Lasse Andresen
April 14, 2026

The missing layer for the agentic enterprise

By Lasse Andresen, CEO and founder of IndyKite

The missing layer for the agentic enterprise

Present day enterprise systems have been built and designed under the assumption that humans sit at the centre of every decision. That is about to change.

For years, enterprise architecture has revolved around two layers: Systems of Record and Systems of Engagement. These layers defined the modern enterprise architecture. They were successful because they matched how work used to happen: humans making decisions, systems supporting them.

This way of working is reaching its limit. As AI agents begin to execute work across systems, a gap is emerging that neither of these layers were designed to solve.

From identity infrastructure to understanding enterprise behavior

My own background has been in building infrastructure for identity and trust at scale.

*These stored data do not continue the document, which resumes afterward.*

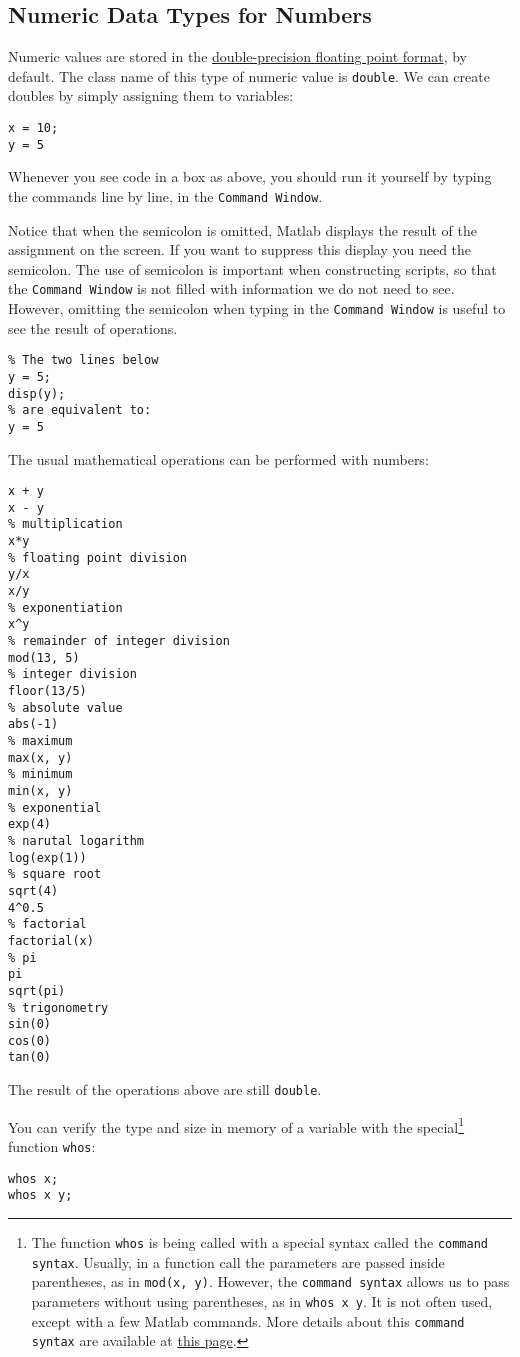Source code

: \documentclass[12pt, a4paper]{article}
\begin{document}
\subsection{Numeric Data Types for Numbers}
\label{sec:orga091203}
Numeric values are stored in the \href{https://en.wikipedia.org/wiki/Double-precision\_floating-point\_format}{double-precision floating point format}, by default.
The class name of this type of numeric value is \texttt{double}.
We can create doubles by simply assigning them to variables:
\lstset{language=matlab,label= ,caption= ,captionpos=b,firstnumber=1,numbers=left,style=Matlab-editor}
\begin{lstlisting}
x = 10;
y = 5
\end{lstlisting}
Whenever you see code in a box as above, you should run it yourself by typing the commands line by line, in the \texttt{Command Window}.

Notice that when the semicolon is omitted, Matlab displays the result of the assignment on the screen.
If you want to suppress this display you need the semicolon.
The use of semicolon is important when constructing scripts, so that the \texttt{Command Window} is not filled with information we do not need to see.
However, omitting the semicolon when typing in the \texttt{Command Window} is useful to see the result of operations.
\lstset{language=matlab,label= ,caption= ,captionpos=b,firstnumber=1,numbers=left,style=Matlab-editor}
\begin{lstlisting}
% The two lines below
y = 5;
disp(y);
% are equivalent to:
y = 5
\end{lstlisting}

The usual mathematical operations can be performed with numbers:
\lstset{language=matlab,label= ,caption= ,captionpos=b,firstnumber=1,numbers=left,style=Matlab-editor}
\begin{lstlisting}
x + y
x - y
% multiplication
x*y
% floating point division
y/x
x/y
% exponentiation
x^y
% remainder of integer division
mod(13, 5)
% integer division
floor(13/5)
% absolute value
abs(-1)
% maximum
max(x, y)
% minimum
min(x, y)
% exponential
exp(4)
% narutal logarithm
log(exp(1))
% square root
sqrt(4)
4^0.5
% factorial
factorial(x)
% pi
pi
sqrt(pi)
% trigonometry
sin(0)
cos(0)
tan(0)
\end{lstlisting}
The result of the operations above are still \texttt{double}.

You can verify the type and size in memory of a variable with the special\footnote{The function \texttt{whos} is being called with a special syntax called the \texttt{command syntax}. Usually, in a function call the parameters are passed inside parentheses, as in \texttt{mod(x, y)}. However, the \texttt{command syntax} allows us to pass parameters without using parentheses, as in \texttt{whos x y}. It is not often used, except with a few Matlab commands. More details about this \texttt{command syntax} are available at \href{https://www.mathworks.com/help/matlab/matlab\_prog/command-vs-function-syntax.html}{this page}.} function \texttt{whos}:
\lstset{language=matlab,label= ,caption= ,captionpos=b,firstnumber=1,numbers=left,style=Matlab-editor}
\begin{lstlisting}
whos x;
whos x y;
\end{lstlisting}
\end{document}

At my former venture, ForgeRock, which raised 275 million dollars and reached a 2.8 billion dollar valuation at IPO on the NYSE (FORG), we focused on securing and managing identity across complex digital ecosystems. That experience made one thing very clear: identity is never isolated. It requires context to be meaningful. Who is acting, what they are trying to do, and how that relates to everything else happening around them is what ultimately determines whether they can be trusted.

My focus has since shifted to how enterprise systems behave when AI agents, not humans, are doing the work. That work has led to IndyKite.

Where the current stack falls short

Enterprises already have most of the foundation required for AI-driven execution: large volumes of data, capable models, and a growing set of orchestration and automation systems.

Problems emerge when work spans multiple systems, for example when an identity event triggers a workflow in a CRM, which then triggers billing, access control, and downstream actions. At each step, instead of context being preserved, it is reinterpreted or reduced to only system specific representations. Identity is re-evaluated in each system, relationships are implicit, and the original intent is no longer visible in downstream execution. Trust is reconstructed later by piecing together system logs and audit trails, not understood at the moment the action is taken.

This is manageable when humans are in the loop, because people can compensate for what systems fail to capture, interpreting ambiguity, reconstructing intent, and filling in missing pieces. But as systems increasingly act independently, that limitation becomes a bottleneck.

The shift to the agentic enterprise

We are rapidly moving toward the era of the agentic enterprise, where AI agents will not be confined to a single platform or application. They will operate across systems, trigger workflows, combine signals, and take actions that previously required coordination between multiple tools and teams. This changes what enterprise architecture needs to provide.

Many enterprise systems involved in workflows, automation, and decisioning are increasingly part of execution flows, triggering actions and passing control across boundaries. This requires enterprise architecture that can ensure execution remains understandable and governable across systems.

Without a layer that maintains that continuity, execution becomes fragmented, difficult to interpret, and hard to control at scale.

The new context layer

Jaya Gupta from Foundation Capital is leading much of the thought leadership around this missing layer for AI agents. In a recent interview, Jaya noted the significance of ‘context graphs’ in capturing decision traceability and the role it can play in decisioning and governing agentic systems.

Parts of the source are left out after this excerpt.